[mpich-discuss] Announcing the Release of MVAPICH2 1.9a, MVAPICH2-X 1.9a and OSU Micro-Benchmarks (OMB) 3.7
Dhabaleswar Panda
panda at cse.ohio-state.edu
Sun Sep 9 00:10:46 CDT 2012
These releases might be of interest to some of the MPICH users. Thus, I am
posting it here.
Thanks,
DK
---------- Forwarded message ----------
Date: Sat, 8 Sep 2012 22:58:20 -0400 (EDT)
From: Dhabaleswar Panda <panda at cse.ohio-state.edu>
To: mvapich-discuss at cse.ohio-state.edu
Cc: Dhabaleswar Panda <panda at cse.ohio-state.edu>
Subject: [mvapich-discuss] Announcing the Release of MVAPICH2 1.9a,
MVAPICH2-X 1.9a and OSU Micro-Benchmarks (OMB) 3.7
The MVAPICH team is pleased to announce the release of MVAPICH2 1.9a,
MVAPICH2-X 1.9a (Hybrid MPI+PGAS (OpenSHMEM) with Unified
Communication Runtime) and OSU Micro-Benchmarks (OMB) 3.7.

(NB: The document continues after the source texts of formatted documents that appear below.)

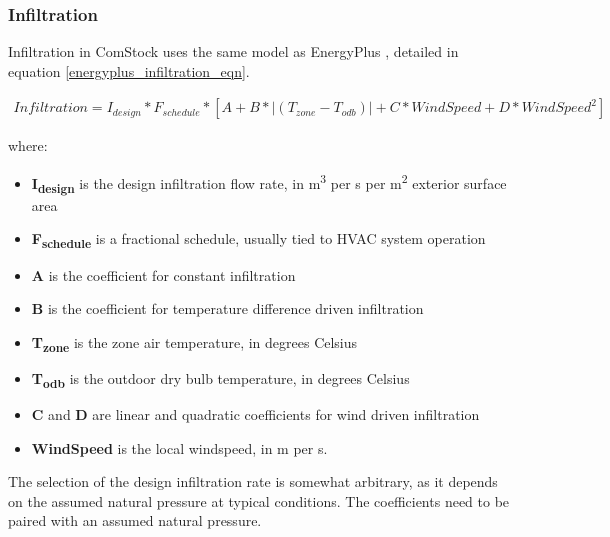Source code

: \subsubsection{Infiltration}
Infiltration in ComStock uses the same model as EnergyPlus \citep{energy_plus}, detailed in equation \ref{energyplus_infiltration_eqn}.

\begin{align}
\label{energyplus_infiltration_eqn}
Infiltration = I_{design} * F_{schedule} * [A + B * |(T_{zone} - T_{odb})| + C * WindSpeed + D * WindSpeed^2]
\end{align}

where:\\
\begin{itemize}
\item \textbf{I\textsubscript{design}} is the design infiltration flow rate, in m\textsuperscript{3} per s per m\textsuperscript{2} exterior surface area\\
\item \textbf{F\textsubscript{schedule}} is a fractional schedule, usually tied to HVAC system operation\\
\item \textbf{A} is the coefficient for constant infiltration\\
\item \textbf{B} is the coefficient for temperature difference driven infiltration\\
\item \textbf{T\textsubscript{zone}} is the zone air temperature, in degrees Celsius\\
\item \textbf{T\textsubscript{odb}}  is the outdoor dry bulb temperature, in degrees Celsius\\
\item \textbf{C} and \textbf{D} are linear and quadratic coefficients for wind driven infiltration\\
\item \textbf{WindSpeed} is the local windspeed, in m per s.\\
\end{itemize}

The selection of the design infiltration rate is somewhat arbitrary, as it depends on the assumed natural pressure at typical conditions. The coefficients need to be paired with an assumed natural pressure.

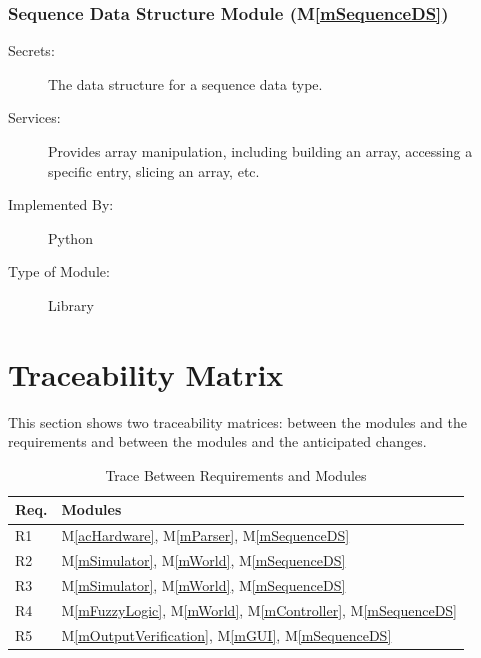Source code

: \documentclass[12pt, titlepage]{article}
\newcommand{\mref}[1]{M\ref{#1}}
\begin{document}
\subsubsection{Sequence Data Structure Module (\mref{mSequenceDS})}

\begin{description}
\item[Secrets:]  The data structure for a sequence data type.
\item[Services:] Provides array manipulation, including building an array, 
                 accessing a specific entry, slicing an array, etc.
\item[Implemented By:] Python
\item[Type of Module:] Library
\end{description}


\section{Traceability Matrix} \label{SecTM}

This section shows two traceability matrices: between the modules and the
requirements and between the modules and the anticipated changes.

\begin{table}[H]
\centering
\begin{tabular}{p{} p{}}
\toprule
\textbf{Req.} & \textbf{Modules}\\
\midrule
R1 & \mref{acHardware}, \mref{mParser}, \mref{mSequenceDS}\\
R2 & \mref{mSimulator}, \mref{mWorld}, \mref{mSequenceDS}\\
R3 & \mref{mSimulator}, \mref{mWorld}, \mref{mSequenceDS}\\
R4 & \mref{mFuzzyLogic}, \mref{mWorld}, \mref{mController}, \mref{mSequenceDS}\\
R5 & \mref{mOutputVerification}, \mref{mGUI}, \mref{mSequenceDS}\\
\bottomrule
\end{tabular}
\caption{Trace Between Requirements and Modules}
\label{TblRT}
\end{table}
\end{document}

Features, Enhancements, and Bug Fixes for MVAPICH2 1.9a (since
MVAPICH2 1.8GA release) are listed here.
* New Features and Enhancements (since 1.8GA):
- Support for InfiniBand hardware UD-multicast
- Scalable UD-multicast-based designs for collectives
(Bcast, Allreduce and Scatter)
- Sample Bcast numbers:
http://mvapich.cse.ohio-state.edu/performance/mvapich2/coll_multicast.shtml
- Enhanced Bcast and Reduce collectives with pt-to-pt communication
- LiMIC-based design for Gather collective
- Improved performance for shared-memory-aware collectives
- Improved intra-node communication performance with GPU buffers
using pipelined design
- Improved inter-node communication performance with GPU buffers
with non-blocking CUDA copies
- Improved small message communication performance with
GPU buffers using CUDA IPC design
- Improved automatic GPU device selection and CUDA context management
- Optimal communication channel selection for different
GPU communication modes (DD, DH and HD) in different
configurations (intra-IOH and inter-IOH)
- Removed libibumad dependency for building the library
- Option for selecting non-default gid-index in a loss-less
fabric setup in RoCE mode
- Option to disable signal handler setup
- Tuned thresholds for various architectures
- Set DAPL-2.0 as the default version for the uDAPL interface
- Updated to hwloc v1.5
- Option to use IP address as a fallback if hostname
cannot be resolved
- Improved error reporting
* Bug-Fixes (since 1.8GA):
- Fix issue in intra-node knomial bcast
- Handle gethostbyname return values gracefully
- Fix corner case issue in two-level gather code path
- Fix bug in CUDA events/streams pool management
- Fix ptmalloc initialization issue when MALLOC_CHECK_ is
defined in the environment
- Thanks to Mehmet Belgin from Georgia Institute of
Technology for the report
- Fix memory corruption and handle heterogeneous architectures
in gather collective
- Fix issue in detecting the correct HCA type
- Fix issue in ring start-up to select correct HCA when
MV2_IBA_HCA is specified
- Fix SEGFAULT in MPI_Finalize when IB loop-back is used
- Fix memory corruption on nodes with 64-cores
- Thanks to M Xie for the report
- Fix hang in MPI_Finalize with Nemesis interface when
ptmalloc initialization fails
- Thanks to Carson Holt from OICR for the report
- Fix memory corruption in shared memory communication
- Thanks to Craig Tierney from NOAA for the report
and testing the patch
- Fix issue in IB ring start-up selection with mpiexec.hydra
- Fix issue in selecting CUDA run-time variables when running
on single node in SMP only mode
- Fix few memory leaks and warnings
MVAPICH2-X 1.9a software package (released as a technology preview)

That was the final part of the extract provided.